On 11/26/25 13:37, Philipp Stanner wrote:
On Wed, 2025-11-26 at 13:31 +0100, Christian König wrote:
On 11/25/25 18:02, Lucas Stach wrote:
I agree that distinguishing the use case that way is not ideal. However, who has the knowledge of how the hardware is being used by customers / users, if not the driver?
Well the end user.
Maybe we should move the whole timeout topic into the DRM layer or the scheduler component.
Something like 2 seconds default (which BTW is the default on Windows as well), which can be overridden on a global, per device, per queue name basis.

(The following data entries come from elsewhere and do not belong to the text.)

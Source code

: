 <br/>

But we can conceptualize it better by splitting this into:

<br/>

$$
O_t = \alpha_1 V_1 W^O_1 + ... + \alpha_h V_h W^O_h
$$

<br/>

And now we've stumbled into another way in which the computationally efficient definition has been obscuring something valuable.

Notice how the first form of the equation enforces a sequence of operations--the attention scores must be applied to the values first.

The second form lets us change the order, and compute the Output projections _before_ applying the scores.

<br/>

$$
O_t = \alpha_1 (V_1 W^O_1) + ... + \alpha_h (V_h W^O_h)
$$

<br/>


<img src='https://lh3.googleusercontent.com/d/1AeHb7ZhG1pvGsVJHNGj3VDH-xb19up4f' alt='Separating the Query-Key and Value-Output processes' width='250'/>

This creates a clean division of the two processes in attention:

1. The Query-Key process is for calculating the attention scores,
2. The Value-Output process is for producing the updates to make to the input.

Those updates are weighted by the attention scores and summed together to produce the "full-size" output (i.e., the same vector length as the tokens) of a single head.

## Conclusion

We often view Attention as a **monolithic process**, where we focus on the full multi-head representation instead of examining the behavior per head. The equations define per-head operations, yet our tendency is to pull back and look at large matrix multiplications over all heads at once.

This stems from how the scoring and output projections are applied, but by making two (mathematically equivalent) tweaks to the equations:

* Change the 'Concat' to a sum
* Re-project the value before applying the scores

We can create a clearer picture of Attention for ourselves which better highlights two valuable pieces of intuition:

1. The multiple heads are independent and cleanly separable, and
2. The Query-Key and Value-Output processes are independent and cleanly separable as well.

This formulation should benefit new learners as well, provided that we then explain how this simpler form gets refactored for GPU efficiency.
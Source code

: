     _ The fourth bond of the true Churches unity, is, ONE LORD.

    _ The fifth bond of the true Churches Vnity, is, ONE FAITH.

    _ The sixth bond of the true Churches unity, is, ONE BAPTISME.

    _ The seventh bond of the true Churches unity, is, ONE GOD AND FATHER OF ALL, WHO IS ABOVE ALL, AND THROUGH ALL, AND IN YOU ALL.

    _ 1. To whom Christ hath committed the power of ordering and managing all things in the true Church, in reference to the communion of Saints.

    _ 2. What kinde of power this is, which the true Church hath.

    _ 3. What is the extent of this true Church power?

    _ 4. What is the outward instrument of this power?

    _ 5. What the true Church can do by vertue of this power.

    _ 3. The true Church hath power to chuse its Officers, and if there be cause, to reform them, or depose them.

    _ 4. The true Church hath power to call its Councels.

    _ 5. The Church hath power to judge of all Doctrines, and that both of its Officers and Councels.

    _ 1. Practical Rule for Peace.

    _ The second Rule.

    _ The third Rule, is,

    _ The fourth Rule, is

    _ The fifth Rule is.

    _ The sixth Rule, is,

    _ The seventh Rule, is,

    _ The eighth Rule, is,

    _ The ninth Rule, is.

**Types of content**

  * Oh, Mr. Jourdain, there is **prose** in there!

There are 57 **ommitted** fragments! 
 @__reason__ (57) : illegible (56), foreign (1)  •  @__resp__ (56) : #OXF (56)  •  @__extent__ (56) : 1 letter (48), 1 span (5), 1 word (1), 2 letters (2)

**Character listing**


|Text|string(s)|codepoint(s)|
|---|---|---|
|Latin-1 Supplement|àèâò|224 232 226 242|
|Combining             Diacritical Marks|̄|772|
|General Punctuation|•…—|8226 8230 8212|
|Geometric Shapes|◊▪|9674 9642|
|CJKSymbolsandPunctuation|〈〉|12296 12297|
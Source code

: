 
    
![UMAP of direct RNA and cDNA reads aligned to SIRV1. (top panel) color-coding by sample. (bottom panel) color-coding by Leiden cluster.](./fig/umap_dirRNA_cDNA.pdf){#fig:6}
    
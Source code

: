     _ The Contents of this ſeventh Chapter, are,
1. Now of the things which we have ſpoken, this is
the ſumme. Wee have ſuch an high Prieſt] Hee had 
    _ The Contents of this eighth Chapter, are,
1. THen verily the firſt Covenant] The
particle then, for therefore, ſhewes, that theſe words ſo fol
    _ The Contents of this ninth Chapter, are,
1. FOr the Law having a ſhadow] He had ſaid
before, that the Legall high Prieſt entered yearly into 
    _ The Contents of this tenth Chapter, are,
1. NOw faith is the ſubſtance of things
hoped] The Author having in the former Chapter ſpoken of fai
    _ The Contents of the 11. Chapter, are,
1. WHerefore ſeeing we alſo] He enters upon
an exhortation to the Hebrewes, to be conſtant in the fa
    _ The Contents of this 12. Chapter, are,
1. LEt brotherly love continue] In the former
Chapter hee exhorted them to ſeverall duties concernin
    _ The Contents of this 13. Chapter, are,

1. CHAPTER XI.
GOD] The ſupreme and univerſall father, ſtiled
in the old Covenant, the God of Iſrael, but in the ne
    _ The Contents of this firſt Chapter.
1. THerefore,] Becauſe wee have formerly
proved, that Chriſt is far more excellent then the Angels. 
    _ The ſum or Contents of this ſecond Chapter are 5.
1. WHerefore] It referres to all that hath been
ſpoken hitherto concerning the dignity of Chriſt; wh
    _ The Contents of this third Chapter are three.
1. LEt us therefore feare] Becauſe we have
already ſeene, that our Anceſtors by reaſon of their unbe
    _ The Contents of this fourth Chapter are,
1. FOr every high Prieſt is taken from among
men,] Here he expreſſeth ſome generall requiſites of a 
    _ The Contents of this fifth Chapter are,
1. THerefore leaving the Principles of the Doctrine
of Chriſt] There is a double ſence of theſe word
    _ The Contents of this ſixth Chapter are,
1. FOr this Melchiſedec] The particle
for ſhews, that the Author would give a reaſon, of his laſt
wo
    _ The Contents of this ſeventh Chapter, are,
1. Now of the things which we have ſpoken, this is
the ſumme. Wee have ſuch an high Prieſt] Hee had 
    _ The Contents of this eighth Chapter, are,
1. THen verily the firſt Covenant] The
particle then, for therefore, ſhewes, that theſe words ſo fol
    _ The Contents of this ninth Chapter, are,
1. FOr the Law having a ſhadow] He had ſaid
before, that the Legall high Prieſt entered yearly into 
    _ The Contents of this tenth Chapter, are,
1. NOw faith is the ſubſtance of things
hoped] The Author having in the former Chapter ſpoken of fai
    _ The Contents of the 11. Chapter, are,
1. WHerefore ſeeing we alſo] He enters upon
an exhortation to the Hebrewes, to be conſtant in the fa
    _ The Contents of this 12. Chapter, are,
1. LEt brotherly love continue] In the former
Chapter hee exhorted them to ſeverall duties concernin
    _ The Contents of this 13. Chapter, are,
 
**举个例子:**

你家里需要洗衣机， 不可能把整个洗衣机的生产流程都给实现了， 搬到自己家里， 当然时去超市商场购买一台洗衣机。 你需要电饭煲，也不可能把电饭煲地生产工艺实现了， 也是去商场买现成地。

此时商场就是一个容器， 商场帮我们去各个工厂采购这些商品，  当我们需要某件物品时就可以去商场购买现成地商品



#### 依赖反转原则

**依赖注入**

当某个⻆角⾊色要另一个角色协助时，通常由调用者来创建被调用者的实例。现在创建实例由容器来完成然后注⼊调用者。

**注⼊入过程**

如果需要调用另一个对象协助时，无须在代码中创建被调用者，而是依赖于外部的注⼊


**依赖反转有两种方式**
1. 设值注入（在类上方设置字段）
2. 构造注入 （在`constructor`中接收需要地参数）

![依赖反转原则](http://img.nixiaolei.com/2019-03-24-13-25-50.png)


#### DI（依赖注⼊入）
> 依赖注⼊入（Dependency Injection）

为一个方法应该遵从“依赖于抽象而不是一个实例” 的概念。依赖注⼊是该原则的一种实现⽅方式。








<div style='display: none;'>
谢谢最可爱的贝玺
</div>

And 10 seconds maximum with only a warning that a not default timeout is used and everything above 10 seconds taints the kernel and should really only be used for testing/debugging.
The question really is what you want to do after you hit the (lowered) timeout? Users get grumpy if you block things for 10 seconds, but they get equally if not more grumpy when you kick out a valid workload that just happens to need a lot of GPU time.
Yeah, exactly that summarizes the problem pretty well.
Fences are only defined to signal eventually, with no real concept of a timeout. IMO all timeouts waiting for fences should be long enough to only be considered last resort. You may want to give the user some indication of a failed fence wait instead of stalling indefinitely, but you really only want to do this after a quite long timeout, not in a sense of "Sorry, I ran out of patience after 2 seconds".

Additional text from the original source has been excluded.